» THE TASK: Where the word "external" appears in a line below, copy the whole line.

» RECORDS FOR THIS TASK:
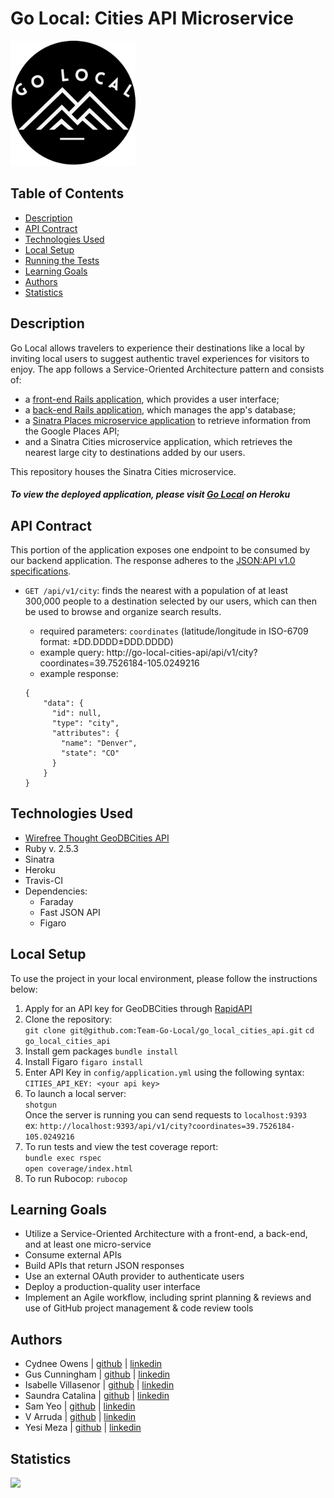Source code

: # Go Local: Cities API Microservice

<img src="app/assets/bw_logo.png" width="200">


## Table of Contents

-   [Description](#description)
-   [API Contract](#api-contract)
-   [Technologies Used](#technologies-used)
-   [Local Setup](#local-setup)
-   [Running the Tests](#running-the-tests)
-   [Learning Goals](#learning-goals)
-   [Authors](#authors)
-   [Statistics](#statistics)

## Description
Go Local allows travelers to experience their destinations like a local by inviting local users to suggest authentic travel experiences for visitors to enjoy. The app follows a Service-Oriented Architecture pattern and consists of:
  - a [front-end Rails application](https://github.com/Team-Go-Local/go_local_frontend), which provides a user interface;
  - a [back-end Rails application](https://github.com/Team-Go-Local/go_local_backend), which manages the app's database;
  - a [Sinatra Places microservice application](https://github.com/Team-Go-Local/go_local_microservice) to retrieve information from the Google Places API;
  - and a Sinatra Cities microservice application, which retrieves the nearest large city to destinations added by our users.<br>

This repository houses the Sinatra Cities microservice.

##### To view the deployed application, please visit [Go Local](https://go-local-fe.herokuapp.com) on Heroku

## API Contract

This portion of the application exposes one endpoint to be consumed by our backend application. The response adheres to the [JSON:API v1.0 specifications](https://jsonapi.org/).

- `GET /api/v1/city`: finds the nearest with a population of at least 300,000 people to a destination selected by our users, which can then be used to browse and organize search results.<br>

  - required parameters: `coordinates` (latitude/longitude in ISO-6709 format: ±DD.DDDD±DDD.DDDD)
  - example query: http://go-local-cities-api/api/v1/city?coordinates=39.7526184-105.0249216
  - example response:
  ```
  {
      "data": {
        "id": null,
        "type": "city",
        "attributes": {
          "name": "Denver",
          "state": "CO"
        }
      }
  }
  ```

## Technologies Used
- [Wirefree Thought GeoDBCities API](https://wirefreethought.github.io/geodb-cities-api-docs)
- Ruby v. 2.5.3
- Sinatra
- Heroku
- Travis-CI
- Dependencies:
  - Faraday
  - Fast JSON API
  - Figaro

## Local Setup
To use the project in your local environment, please follow the instructions below:

1. Apply for an API key for GeoDBCities through [RapidAPI](https://rapidapi.com/wirefreethought/api/GeoDB%20Cities)
2. Clone the repository:<br>
  `git clone git@github.com:Team-Go-Local/go_local_cities_api.git`
  `cd go_local_cities_api`
3. Install gem packages
  `bundle install`
4. Install Figaro
  `figaro install`
5. Enter API Key in `config/application.yml` using the following syntax:<br>
  `CITIES_API_KEY: <your api key>`
6. To launch a local server:<br>
  `shotgun`<br>
  Once the server is running you can send requests to `localhost:9393`<br>
  ex: `http://localhost:9393/api/v1/city?coordinates=39.7526184-105.0249216`
7. To run tests and view the test coverage report:<br>
  `bundle exec rspec`  
  `open coverage/index.html`
8. To run Rubocop:
  `rubocop`


## Learning Goals

- Utilize a Service-Oriented Architecture with a front-end, a back-end, and at least one micro-service
- Consume external APIs
- Build APIs that return JSON responses
- Use an external OAuth provider to authenticate users
- Deploy a production-quality user interface
- Implement an Agile workflow, including sprint planning & reviews and use of GitHub project management & code review tools

## Authors
-   Cydnee Owens | [github](https://github.com/cowens87) \| [linkedin](https://www.linkedin.com/in/cydnee-owens-5280/)
-   Gus Cunningham | [github](https://github.com/cunninghamge) \| [linkedin](https://www.linkedin.com/in/grayson-cunningham/)
-   Isabelle Villasenor | [github](https://github.com/isabellevillasenor) \| [linkedin](https://www.linkedin.com/in/isabelle-villasenor/)
-   Saundra Catalina | [github](https://github.com/saundracatalina) \| [linkedin](https://www.linkedin.com/in/saundra-catalina/)
-   Sam Yeo | [github](https://github.com/SK-Sam) \| [linkedin](https://www.linkedin.com/in/samuel-horishin-yeo/)
-   V Arruda | [github](https://github.com/nessarruda) \| [linkedin](https://www.linkedin.com/in/vanessa-alves-de-arruda/)
-   Yesi Meza | [github](https://github.com/SK-Sam) \| [linkedin](https://www.linkedin.com/in/yesimeza/)

## Statistics
<!-- Shields -->
![](https://img.shields.io/github/contributors/Team-Go-Local/go_local_cities_api)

» RESULT FOR THIS TASK:
- Consume external APIs
- Use an external OAuth provider to authenticate users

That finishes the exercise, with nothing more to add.